ASSIGNMENT: Please work out how many lines in the entries below include the string "CollectionView", and reply with the number alone.

[DATA UNDER STUDY Boundary: Start]

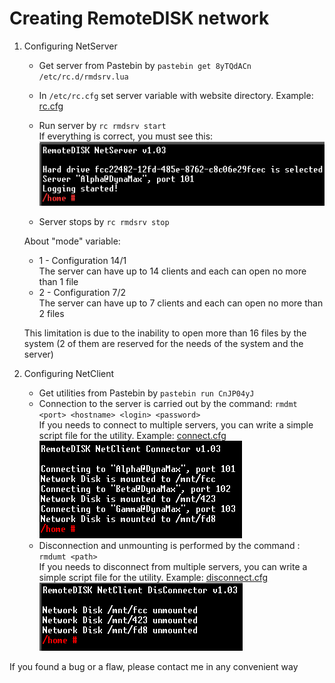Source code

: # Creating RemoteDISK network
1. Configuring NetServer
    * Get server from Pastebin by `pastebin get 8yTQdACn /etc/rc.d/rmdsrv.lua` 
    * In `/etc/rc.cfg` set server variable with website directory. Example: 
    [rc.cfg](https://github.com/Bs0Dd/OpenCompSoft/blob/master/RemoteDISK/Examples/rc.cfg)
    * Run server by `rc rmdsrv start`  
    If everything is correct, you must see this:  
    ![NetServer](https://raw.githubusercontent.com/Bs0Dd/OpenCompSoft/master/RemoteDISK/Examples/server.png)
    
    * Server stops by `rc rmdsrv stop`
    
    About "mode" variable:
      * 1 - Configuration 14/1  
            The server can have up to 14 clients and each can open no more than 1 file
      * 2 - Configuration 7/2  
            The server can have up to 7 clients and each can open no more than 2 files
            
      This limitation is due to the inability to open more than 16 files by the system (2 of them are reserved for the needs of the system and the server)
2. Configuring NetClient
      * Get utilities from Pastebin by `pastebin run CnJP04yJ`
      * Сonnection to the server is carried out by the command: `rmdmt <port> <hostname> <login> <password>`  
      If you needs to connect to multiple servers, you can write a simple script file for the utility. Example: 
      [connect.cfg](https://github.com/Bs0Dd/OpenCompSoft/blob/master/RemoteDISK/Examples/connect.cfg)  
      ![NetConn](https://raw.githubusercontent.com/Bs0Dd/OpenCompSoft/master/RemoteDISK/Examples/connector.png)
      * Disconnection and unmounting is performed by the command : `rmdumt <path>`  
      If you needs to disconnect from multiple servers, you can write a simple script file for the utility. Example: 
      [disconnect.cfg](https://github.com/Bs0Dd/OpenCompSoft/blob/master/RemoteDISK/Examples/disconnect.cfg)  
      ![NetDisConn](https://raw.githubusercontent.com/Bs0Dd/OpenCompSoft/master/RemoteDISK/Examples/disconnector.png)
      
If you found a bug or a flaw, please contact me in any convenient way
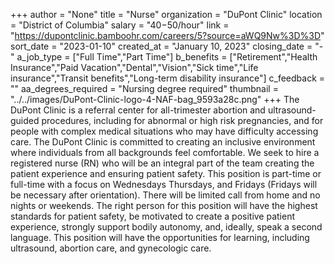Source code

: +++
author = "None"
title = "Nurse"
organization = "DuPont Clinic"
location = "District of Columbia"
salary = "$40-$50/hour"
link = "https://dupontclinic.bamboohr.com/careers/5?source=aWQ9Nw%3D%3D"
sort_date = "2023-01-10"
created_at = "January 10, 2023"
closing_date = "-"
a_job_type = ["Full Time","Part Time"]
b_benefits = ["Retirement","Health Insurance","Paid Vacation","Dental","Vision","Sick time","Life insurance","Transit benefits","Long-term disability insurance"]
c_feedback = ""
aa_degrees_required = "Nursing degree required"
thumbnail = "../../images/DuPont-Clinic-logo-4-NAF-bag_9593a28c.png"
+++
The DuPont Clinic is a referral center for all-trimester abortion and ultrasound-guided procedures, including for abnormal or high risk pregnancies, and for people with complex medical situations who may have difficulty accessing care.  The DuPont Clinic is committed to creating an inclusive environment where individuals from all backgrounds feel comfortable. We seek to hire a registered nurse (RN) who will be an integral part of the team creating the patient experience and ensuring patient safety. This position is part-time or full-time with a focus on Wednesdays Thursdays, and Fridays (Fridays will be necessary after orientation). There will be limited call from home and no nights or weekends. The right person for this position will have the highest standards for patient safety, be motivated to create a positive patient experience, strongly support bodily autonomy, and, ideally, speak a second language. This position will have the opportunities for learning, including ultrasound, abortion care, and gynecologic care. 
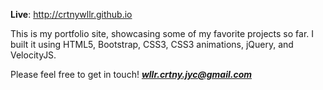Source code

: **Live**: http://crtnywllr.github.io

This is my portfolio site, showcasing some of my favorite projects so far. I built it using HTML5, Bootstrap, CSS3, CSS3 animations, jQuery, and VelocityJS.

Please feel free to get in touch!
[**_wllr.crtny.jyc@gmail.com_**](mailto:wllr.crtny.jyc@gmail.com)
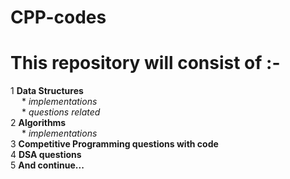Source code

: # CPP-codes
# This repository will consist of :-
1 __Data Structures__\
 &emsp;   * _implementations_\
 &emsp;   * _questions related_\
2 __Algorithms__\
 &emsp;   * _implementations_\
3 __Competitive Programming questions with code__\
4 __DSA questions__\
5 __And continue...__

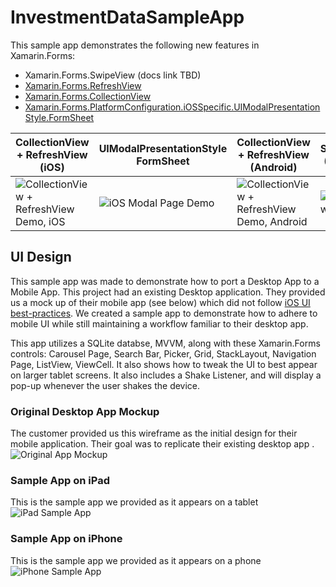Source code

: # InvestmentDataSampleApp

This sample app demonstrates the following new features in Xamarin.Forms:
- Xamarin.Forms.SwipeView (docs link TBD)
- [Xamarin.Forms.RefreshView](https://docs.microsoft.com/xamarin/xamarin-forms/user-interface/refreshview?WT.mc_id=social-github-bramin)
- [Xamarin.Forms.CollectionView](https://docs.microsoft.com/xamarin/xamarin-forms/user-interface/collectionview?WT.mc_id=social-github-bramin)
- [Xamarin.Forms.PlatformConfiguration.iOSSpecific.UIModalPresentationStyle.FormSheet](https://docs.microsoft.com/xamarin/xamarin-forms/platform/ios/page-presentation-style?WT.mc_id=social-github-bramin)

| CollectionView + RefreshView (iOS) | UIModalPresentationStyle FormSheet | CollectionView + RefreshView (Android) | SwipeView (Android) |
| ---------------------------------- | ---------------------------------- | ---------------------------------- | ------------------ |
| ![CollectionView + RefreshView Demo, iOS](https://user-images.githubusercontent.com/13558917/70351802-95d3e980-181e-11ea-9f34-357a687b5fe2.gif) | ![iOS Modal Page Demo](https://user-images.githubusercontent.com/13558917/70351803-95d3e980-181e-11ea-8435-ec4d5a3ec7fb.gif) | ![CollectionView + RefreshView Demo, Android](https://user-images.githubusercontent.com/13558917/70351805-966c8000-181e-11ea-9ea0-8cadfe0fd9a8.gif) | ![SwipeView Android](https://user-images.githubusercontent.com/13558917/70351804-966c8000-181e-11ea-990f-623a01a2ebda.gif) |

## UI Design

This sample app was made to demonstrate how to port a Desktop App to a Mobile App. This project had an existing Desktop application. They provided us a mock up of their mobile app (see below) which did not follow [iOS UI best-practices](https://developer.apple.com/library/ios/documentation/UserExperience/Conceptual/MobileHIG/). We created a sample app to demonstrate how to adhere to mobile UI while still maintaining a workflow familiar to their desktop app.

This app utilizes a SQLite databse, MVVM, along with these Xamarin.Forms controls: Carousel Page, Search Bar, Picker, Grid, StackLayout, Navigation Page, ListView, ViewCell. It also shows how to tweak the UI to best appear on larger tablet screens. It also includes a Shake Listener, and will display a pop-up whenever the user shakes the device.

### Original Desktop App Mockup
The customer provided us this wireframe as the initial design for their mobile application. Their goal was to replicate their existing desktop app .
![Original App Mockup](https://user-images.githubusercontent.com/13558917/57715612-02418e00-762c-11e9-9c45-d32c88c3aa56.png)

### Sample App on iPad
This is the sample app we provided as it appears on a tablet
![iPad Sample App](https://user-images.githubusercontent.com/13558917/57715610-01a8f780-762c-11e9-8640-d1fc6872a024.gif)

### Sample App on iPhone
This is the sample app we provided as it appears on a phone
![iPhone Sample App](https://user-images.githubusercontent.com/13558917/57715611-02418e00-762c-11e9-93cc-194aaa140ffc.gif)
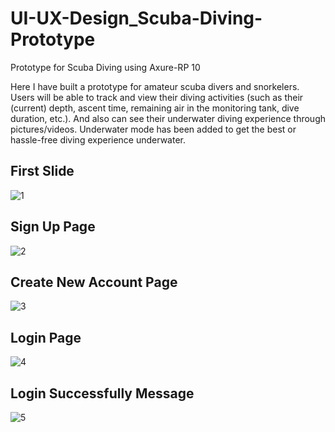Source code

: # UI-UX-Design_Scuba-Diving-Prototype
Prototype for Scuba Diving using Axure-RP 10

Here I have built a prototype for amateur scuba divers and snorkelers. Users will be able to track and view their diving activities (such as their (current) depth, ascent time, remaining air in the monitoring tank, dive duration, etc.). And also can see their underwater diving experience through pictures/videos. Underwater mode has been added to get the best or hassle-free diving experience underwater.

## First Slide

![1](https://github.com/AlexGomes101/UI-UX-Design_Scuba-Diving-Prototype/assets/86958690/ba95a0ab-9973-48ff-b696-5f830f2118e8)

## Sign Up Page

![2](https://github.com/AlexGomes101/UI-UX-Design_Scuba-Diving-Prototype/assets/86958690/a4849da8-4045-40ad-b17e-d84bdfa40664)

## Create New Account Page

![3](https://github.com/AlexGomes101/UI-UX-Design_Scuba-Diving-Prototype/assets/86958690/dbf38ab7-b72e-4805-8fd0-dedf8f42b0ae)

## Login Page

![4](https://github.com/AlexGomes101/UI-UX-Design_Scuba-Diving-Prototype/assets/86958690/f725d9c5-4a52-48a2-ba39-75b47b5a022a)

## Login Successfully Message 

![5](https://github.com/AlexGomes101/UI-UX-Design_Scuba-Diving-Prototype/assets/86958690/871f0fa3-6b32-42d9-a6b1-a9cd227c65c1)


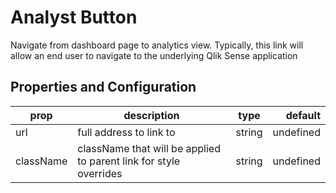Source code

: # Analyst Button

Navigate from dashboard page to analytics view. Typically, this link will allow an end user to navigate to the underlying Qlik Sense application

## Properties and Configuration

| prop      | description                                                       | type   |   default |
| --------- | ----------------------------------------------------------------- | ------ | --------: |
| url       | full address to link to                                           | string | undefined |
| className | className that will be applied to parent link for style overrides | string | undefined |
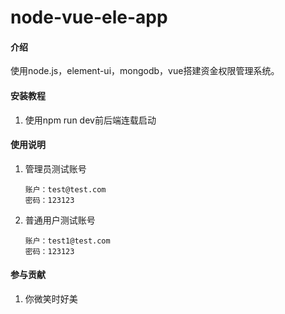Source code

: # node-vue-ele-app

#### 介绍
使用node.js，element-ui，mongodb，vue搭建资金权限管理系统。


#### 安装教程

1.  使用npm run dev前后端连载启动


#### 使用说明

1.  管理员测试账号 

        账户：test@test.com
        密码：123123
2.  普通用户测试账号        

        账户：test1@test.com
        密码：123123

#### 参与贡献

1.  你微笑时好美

[DATA UNDER STUDY Boundary: End]

SOLUTION BELOW: 3